**EXERCISE INPUT**
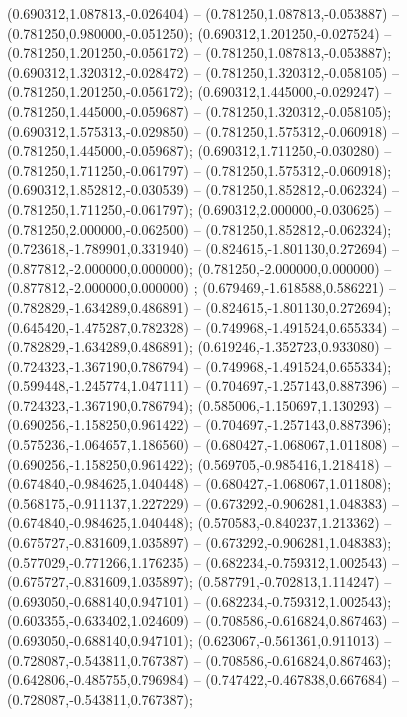  (0.690312,1.087813,-0.026404) -- (0.781250,1.087813,-0.053887) -- (0.781250,0.980000,-0.051250);
 (0.690312,1.201250,-0.027524) -- (0.781250,1.201250,-0.056172) -- (0.781250,1.087813,-0.053887);
 (0.690312,1.320312,-0.028472) -- (0.781250,1.320312,-0.058105) -- (0.781250,1.201250,-0.056172);
 (0.690312,1.445000,-0.029247) -- (0.781250,1.445000,-0.059687) -- (0.781250,1.320312,-0.058105);
 (0.690312,1.575313,-0.029850) -- (0.781250,1.575312,-0.060918) -- (0.781250,1.445000,-0.059687);
 (0.690312,1.711250,-0.030280) -- (0.781250,1.711250,-0.061797) -- (0.781250,1.575312,-0.060918);
 (0.690312,1.852812,-0.030539) -- (0.781250,1.852812,-0.062324) -- (0.781250,1.711250,-0.061797);
 (0.690312,2.000000,-0.030625) -- (0.781250,2.000000,-0.062500) -- (0.781250,1.852812,-0.062324);
 (0.723618,-1.789901,0.331940) -- (0.824615,-1.801130,0.272694) -- (0.877812,-2.000000,0.000000);
 (0.781250,-2.000000,0.000000) -- (0.877812,-2.000000,0.000000) ;
 (0.679469,-1.618588,0.586221) -- (0.782829,-1.634289,0.486891) -- (0.824615,-1.801130,0.272694);
 (0.645420,-1.475287,0.782328) -- (0.749968,-1.491524,0.655334) -- (0.782829,-1.634289,0.486891);
 (0.619246,-1.352723,0.933080) -- (0.724323,-1.367190,0.786794) -- (0.749968,-1.491524,0.655334);
 (0.599448,-1.245774,1.047111) -- (0.704697,-1.257143,0.887396) -- (0.724323,-1.367190,0.786794);
 (0.585006,-1.150697,1.130293) -- (0.690256,-1.158250,0.961422) -- (0.704697,-1.257143,0.887396);
 (0.575236,-1.064657,1.186560) -- (0.680427,-1.068067,1.011808) -- (0.690256,-1.158250,0.961422);
 (0.569705,-0.985416,1.218418) -- (0.674840,-0.984625,1.040448) -- (0.680427,-1.068067,1.011808);
 (0.568175,-0.911137,1.227229) -- (0.673292,-0.906281,1.048383) -- (0.674840,-0.984625,1.040448);
 (0.570583,-0.840237,1.213362) -- (0.675727,-0.831609,1.035897) -- (0.673292,-0.906281,1.048383);
 (0.577029,-0.771266,1.176235) -- (0.682234,-0.759312,1.002543) -- (0.675727,-0.831609,1.035897);
 (0.587791,-0.702813,1.114247) -- (0.693050,-0.688140,0.947101) -- (0.682234,-0.759312,1.002543);
 (0.603355,-0.633402,1.024609) -- (0.708586,-0.616824,0.867463) -- (0.693050,-0.688140,0.947101);
 (0.623067,-0.561361,0.911013) -- (0.728087,-0.543811,0.767387) -- (0.708586,-0.616824,0.867463);
 (0.642806,-0.485755,0.796984) -- (0.747422,-0.467838,0.667684) -- (0.728087,-0.543811,0.767387);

**TASK GOAL**
Skip the images and restate each record above word for word.

**EXERCISE OUTPUT**
  (0.690312,1.087813,-0.026404) -- (0.781250,1.087813,-0.053887) -- (0.781250,0.980000,-0.051250);
 (0.690312,1.201250,-0.027524) -- (0.781250,1.201250,-0.056172) -- (0.781250,1.087813,-0.053887);
 (0.690312,1.320312,-0.028472) -- (0.781250,1.320312,-0.058105) -- (0.781250,1.201250,-0.056172);
 (0.690312,1.445000,-0.029247) -- (0.781250,1.445000,-0.059687) -- (0.781250,1.320312,-0.058105);
 (0.690312,1.575313,-0.029850) -- (0.781250,1.575312,-0.060918) -- (0.781250,1.445000,-0.059687);
 (0.690312,1.711250,-0.030280) -- (0.781250,1.711250,-0.061797) -- (0.781250,1.575312,-0.060918);
 (0.690312,1.852812,-0.030539) -- (0.781250,1.852812,-0.062324) -- (0.781250,1.711250,-0.061797);
 (0.690312,2.000000,-0.030625) -- (0.781250,2.000000,-0.062500) -- (0.781250,1.852812,-0.062324);
 (0.723618,-1.789901,0.331940) -- (0.824615,-1.801130,0.272694) -- (0.877812,-2.000000,0.000000);
 (0.781250,-2.000000,0.000000) -- (0.877812,-2.000000,0.000000) ;
 (0.679469,-1.618588,0.586221) -- (0.782829,-1.634289,0.486891) -- (0.824615,-1.801130,0.272694);
 (0.645420,-1.475287,0.782328) -- (0.749968,-1.491524,0.655334) -- (0.782829,-1.634289,0.486891);
 (0.619246,-1.352723,0.933080) -- (0.724323,-1.367190,0.786794) -- (0.749968,-1.491524,0.655334);
 (0.599448,-1.245774,1.047111) -- (0.704697,-1.257143,0.887396) -- (0.724323,-1.367190,0.786794);
 (0.585006,-1.150697,1.130293) -- (0.690256,-1.158250,0.961422) -- (0.704697,-1.257143,0.887396);
 (0.575236,-1.064657,1.186560) -- (0.680427,-1.068067,1.011808) -- (0.690256,-1.158250,0.961422);
 (0.569705,-0.985416,1.218418) -- (0.674840,-0.984625,1.040448) -- (0.680427,-1.068067,1.011808);
 (0.568175,-0.911137,1.227229) -- (0.673292,-0.906281,1.048383) -- (0.674840,-0.984625,1.040448);
 (0.570583,-0.840237,1.213362) -- (0.675727,-0.831609,1.035897) -- (0.673292,-0.906281,1.048383);
 (0.577029,-0.771266,1.176235) -- (0.682234,-0.759312,1.002543) -- (0.675727,-0.831609,1.035897);
 (0.587791,-0.702813,1.114247) -- (0.693050,-0.688140,0.947101) -- (0.682234,-0.759312,1.002543);
 (0.603355,-0.633402,1.024609) -- (0.708586,-0.616824,0.867463) -- (0.693050,-0.688140,0.947101);
 (0.623067,-0.561361,0.911013) -- (0.728087,-0.543811,0.767387) -- (0.708586,-0.616824,0.867463);
 (0.642806,-0.485755,0.796984) -- (0.747422,-0.467838,0.667684) -- (0.728087,-0.543811,0.767387);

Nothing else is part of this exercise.